Évolution prévisionnelle des moyens consacrés aux missions entre 2017 et 2022
(Évolution des crédits des missions du budget
général sur le périmètre de la norme de
dépenses pilotables, y compris taxes et recettes affectées,
en milliards d'euros)
Lecture : pour chaque mission, la barre de couleur foncée représente l'évolution de 2017 à 2020 (à périmètre courant) et la barre de couleur claire indique l'évolution prévisionnelle de 2020 à 2022 (montants courants). Les montants inférieurs ou égaux à 0,1 milliard d'euros ne sont pas indiqués pour des raisons de lisibilité.
Source : commission des finances du Sénat, à partir du projet de loi de finances pour 2020.

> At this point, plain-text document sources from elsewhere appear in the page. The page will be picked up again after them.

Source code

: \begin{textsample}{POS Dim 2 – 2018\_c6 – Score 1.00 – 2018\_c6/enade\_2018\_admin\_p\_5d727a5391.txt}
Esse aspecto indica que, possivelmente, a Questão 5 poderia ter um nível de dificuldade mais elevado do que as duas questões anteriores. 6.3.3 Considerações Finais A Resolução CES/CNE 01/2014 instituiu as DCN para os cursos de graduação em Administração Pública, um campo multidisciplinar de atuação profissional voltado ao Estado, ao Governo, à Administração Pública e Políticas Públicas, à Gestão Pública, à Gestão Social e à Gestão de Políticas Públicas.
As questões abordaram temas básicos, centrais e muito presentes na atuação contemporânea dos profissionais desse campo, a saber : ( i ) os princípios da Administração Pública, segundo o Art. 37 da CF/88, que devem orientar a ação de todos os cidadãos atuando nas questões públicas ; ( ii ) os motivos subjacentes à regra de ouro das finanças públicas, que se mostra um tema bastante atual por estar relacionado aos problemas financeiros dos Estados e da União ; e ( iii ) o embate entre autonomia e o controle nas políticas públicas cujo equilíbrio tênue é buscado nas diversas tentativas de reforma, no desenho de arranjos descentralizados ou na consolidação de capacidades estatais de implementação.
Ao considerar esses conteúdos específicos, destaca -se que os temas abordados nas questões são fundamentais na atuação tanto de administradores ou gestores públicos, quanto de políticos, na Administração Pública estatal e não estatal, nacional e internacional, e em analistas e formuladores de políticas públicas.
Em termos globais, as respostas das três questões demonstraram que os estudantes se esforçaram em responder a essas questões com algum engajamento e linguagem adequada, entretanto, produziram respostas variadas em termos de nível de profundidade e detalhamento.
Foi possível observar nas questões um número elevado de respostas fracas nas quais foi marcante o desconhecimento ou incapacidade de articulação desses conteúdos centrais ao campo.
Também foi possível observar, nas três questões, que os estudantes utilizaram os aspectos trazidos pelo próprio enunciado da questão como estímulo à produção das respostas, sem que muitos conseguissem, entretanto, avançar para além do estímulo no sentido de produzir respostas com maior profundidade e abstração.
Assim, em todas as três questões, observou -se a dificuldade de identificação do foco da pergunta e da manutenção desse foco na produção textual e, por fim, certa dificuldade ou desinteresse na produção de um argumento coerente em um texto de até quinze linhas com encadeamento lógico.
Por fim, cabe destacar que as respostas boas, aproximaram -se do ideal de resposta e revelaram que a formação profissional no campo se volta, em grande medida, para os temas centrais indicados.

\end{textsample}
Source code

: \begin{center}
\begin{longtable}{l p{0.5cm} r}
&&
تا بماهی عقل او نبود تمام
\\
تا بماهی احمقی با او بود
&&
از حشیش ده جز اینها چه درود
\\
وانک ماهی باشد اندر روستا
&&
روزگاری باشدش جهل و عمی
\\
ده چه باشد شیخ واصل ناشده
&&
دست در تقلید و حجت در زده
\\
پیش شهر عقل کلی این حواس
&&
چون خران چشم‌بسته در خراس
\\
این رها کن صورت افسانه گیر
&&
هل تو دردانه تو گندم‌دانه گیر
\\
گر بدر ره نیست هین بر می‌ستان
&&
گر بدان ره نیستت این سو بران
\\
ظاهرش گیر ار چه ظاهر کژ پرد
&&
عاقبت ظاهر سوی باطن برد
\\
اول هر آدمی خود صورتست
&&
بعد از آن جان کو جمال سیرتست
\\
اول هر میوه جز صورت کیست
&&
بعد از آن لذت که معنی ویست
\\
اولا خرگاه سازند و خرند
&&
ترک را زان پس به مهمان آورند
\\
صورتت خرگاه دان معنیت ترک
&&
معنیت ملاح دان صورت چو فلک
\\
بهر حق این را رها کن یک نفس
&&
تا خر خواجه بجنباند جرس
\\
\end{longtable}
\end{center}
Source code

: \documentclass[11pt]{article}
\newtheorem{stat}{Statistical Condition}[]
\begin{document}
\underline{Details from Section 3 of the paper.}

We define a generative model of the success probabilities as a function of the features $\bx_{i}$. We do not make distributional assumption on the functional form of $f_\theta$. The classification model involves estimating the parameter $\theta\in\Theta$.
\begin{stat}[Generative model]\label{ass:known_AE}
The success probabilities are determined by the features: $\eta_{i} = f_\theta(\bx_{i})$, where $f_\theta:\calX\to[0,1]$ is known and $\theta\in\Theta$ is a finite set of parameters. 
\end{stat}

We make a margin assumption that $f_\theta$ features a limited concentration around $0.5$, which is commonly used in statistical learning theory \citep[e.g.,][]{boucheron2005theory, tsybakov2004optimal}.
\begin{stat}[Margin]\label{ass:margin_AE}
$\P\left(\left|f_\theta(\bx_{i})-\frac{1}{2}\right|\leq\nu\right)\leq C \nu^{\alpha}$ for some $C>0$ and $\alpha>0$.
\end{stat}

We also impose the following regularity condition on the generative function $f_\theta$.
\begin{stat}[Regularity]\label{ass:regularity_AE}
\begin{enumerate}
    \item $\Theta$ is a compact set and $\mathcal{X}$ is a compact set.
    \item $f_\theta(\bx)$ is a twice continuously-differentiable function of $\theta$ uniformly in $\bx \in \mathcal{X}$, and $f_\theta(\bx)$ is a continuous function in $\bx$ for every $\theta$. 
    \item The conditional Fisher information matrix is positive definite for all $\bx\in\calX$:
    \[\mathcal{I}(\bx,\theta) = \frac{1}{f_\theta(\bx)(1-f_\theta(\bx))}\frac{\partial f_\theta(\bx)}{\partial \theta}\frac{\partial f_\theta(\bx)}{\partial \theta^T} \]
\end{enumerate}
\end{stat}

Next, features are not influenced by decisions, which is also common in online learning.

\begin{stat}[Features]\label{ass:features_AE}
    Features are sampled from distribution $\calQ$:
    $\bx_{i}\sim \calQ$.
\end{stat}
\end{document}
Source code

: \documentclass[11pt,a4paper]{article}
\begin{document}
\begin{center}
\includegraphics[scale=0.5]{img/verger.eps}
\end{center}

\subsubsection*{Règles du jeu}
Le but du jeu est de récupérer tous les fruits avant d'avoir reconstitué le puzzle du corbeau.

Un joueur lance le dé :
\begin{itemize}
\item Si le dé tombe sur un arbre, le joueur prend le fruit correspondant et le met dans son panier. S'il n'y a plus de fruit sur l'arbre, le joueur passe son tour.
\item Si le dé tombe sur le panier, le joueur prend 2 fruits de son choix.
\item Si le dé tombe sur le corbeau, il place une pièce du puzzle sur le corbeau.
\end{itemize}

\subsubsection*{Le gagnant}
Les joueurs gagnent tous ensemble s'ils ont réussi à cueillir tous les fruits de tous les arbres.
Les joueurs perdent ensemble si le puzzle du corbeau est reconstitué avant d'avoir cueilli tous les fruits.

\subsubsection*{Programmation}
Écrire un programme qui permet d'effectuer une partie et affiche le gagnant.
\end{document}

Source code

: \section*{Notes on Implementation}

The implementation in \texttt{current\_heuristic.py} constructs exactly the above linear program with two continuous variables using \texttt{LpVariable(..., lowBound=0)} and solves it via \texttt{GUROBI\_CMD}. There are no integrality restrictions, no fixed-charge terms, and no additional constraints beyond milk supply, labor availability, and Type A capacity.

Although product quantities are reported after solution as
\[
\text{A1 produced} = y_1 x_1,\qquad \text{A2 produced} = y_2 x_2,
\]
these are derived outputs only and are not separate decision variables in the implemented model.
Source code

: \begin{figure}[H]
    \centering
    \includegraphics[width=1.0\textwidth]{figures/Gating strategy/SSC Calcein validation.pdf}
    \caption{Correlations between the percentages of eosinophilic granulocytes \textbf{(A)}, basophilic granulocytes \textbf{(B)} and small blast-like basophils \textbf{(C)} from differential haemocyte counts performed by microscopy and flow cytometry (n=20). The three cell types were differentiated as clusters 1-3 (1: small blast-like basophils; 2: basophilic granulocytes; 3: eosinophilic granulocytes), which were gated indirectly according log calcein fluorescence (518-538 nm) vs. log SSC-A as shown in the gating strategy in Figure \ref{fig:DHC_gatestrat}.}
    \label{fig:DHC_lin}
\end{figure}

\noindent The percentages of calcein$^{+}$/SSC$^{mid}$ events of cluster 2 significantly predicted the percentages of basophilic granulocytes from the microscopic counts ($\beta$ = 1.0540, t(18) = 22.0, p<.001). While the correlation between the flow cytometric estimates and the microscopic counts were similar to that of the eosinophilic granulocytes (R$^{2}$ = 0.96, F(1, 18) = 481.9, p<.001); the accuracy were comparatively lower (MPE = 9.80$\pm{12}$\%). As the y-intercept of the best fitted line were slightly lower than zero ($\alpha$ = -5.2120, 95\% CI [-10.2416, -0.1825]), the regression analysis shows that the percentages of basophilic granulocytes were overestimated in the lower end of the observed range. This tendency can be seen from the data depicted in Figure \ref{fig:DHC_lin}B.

Les missions qui ont connu les plus fortes diminutions de moyens, c'est-à-dire les missions « Travail et emploi », « Cohésion des territoires » et, dans une moindre mesure, « Agriculture, alimentation, forêt et affaires rurales », devaient connaître une légère croissance de leurs moyens au cours des deux dernières années du quinquennat en valeur courante, c'est-à-dire une légère baisse en termes réels.
S'agissant des hausses, la mission « Défense » devrait voir ses moyens augmenter comme l'a prévu la loi de programmation militaire, tandis que les autres missions ayant connu une nette augmentation de leurs moyens pendant les trois premières années du quinquennat devraient voir leur moyens se stabiliser, voire se réduire comme c'est le cas de la mission « Écologie, développement et mobilité durables ».
* 34 Voir le rapport n° 129 (2018-2019) de M. Albéric de Montgolfier, fait au nom de la commission des finances, déposé le 14 novembre 2018, sur le projet de loi de finances rectificative pour 2018.
* 35 Rapport annexé à la loi n° 2018-32 du 22 janvier 2018 de programmation des finances publiques pour les années 2018 à 2022.
* 36 Loi n o 2018-32 du 22 janvier 2018 de programmation des finances publiques pour les années 2018 à 2022.
* 37 Projet de loi de finances pour 2018, exposé des motifs, p. 11.